Summary:
- Classic settings, i.e. deep networks with convolutional layers and large batch sizes, almost always have backward-forward FLOP ratios close to 2:1.
- Depending on the following criteria we can encounter ratios between 1:1 and 3:1
- Type of layer: Passes through linear layers have as many FLOP as they use to do weight updates. Convolutional layers have many more FLOP for passes than for weight updates. Therefore, in CNNs, FLOP for weight updates basically play no role.
- Batch size: Weights are updated after the gradients of the batch have been aggregated. Thus, FLOP for passes increase with batch size but stay constant for weight updates.

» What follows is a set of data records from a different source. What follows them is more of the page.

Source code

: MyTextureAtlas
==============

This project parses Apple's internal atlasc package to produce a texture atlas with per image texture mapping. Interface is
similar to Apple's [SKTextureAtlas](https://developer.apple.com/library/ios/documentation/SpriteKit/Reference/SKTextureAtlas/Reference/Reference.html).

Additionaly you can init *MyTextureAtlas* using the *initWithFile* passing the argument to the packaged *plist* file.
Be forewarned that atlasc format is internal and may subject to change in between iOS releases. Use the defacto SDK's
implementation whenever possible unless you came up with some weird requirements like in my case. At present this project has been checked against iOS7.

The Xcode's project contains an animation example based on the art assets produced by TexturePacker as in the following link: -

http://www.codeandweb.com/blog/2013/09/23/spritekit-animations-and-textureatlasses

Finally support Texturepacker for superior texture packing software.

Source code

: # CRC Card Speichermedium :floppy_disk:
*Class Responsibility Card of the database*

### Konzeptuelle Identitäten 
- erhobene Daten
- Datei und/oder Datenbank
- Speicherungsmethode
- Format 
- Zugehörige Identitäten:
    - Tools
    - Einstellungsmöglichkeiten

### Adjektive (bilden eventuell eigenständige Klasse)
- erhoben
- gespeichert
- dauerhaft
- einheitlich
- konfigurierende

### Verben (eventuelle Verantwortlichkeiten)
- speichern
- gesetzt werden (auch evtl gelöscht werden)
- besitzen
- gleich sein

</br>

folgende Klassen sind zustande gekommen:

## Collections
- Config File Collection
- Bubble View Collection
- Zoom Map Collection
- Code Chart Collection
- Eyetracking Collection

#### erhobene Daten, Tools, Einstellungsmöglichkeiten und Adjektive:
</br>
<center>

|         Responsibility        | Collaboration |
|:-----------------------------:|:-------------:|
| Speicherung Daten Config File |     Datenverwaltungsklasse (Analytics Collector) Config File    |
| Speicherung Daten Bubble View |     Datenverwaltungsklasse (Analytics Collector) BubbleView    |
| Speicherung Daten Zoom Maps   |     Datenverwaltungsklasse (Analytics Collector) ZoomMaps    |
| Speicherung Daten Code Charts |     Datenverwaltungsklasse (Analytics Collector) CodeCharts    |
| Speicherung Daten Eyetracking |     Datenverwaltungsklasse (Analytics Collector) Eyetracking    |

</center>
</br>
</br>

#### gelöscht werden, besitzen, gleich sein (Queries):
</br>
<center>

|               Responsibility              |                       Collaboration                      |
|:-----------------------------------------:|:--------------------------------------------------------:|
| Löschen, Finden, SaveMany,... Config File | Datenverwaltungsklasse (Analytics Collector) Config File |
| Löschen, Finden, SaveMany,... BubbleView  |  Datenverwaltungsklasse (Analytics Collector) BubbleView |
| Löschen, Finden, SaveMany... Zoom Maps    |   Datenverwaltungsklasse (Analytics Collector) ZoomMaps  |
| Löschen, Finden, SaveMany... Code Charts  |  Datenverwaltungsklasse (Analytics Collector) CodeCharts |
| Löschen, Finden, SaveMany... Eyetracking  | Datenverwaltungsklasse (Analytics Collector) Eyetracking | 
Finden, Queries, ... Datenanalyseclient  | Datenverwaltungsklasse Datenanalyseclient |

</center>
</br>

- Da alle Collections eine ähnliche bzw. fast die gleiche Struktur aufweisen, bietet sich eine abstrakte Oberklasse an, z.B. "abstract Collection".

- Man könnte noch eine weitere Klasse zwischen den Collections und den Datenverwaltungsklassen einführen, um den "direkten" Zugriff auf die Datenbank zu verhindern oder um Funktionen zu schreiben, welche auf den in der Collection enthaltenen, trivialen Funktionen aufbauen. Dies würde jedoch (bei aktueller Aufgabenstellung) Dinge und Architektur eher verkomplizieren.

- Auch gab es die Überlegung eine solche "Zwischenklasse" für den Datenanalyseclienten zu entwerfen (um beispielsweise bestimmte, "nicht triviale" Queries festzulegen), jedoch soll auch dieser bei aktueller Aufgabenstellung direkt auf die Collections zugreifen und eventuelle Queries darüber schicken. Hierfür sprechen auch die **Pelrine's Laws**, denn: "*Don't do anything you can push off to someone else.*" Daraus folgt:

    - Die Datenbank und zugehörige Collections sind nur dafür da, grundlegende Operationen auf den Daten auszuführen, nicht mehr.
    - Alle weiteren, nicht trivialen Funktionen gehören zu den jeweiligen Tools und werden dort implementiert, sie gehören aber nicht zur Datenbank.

- Depth: The first layer has a backward-forward ratio of 1:1 while all others have 2:1. Therefore, the overall ratio is influenced by the fraction of FLOP in first vs. FLOP in other layers.
- We assume the network is being optimized by stochastic gradient descent (w += ɑ⋅dw) and count the weight update as part of the backward pass. Other optimizers would imply different FLOP counts and could create ratios even larger than 3:1 for niche settings (see appendix B). However, the ratio of 2:1 in the classic setting (see point 1) should still hold even when you use momentum or Adam.
Compute-intensity of the weight update | Most compute-intensive layers | Backward-forward ratio |
Large batch size OR compute-intensive convolutional layer | First layer | 1:1 |
Other layers | 2:1 | |
Small batch size AND no compute-intensive convolutional layers | First layer | |
Other layers | 3:1 |
Introduction:
How many more floating-point operations (FLOP) does it take to compute a backward pass than a forward pass in a neural network? We call this the backward-forward FLOP ratio.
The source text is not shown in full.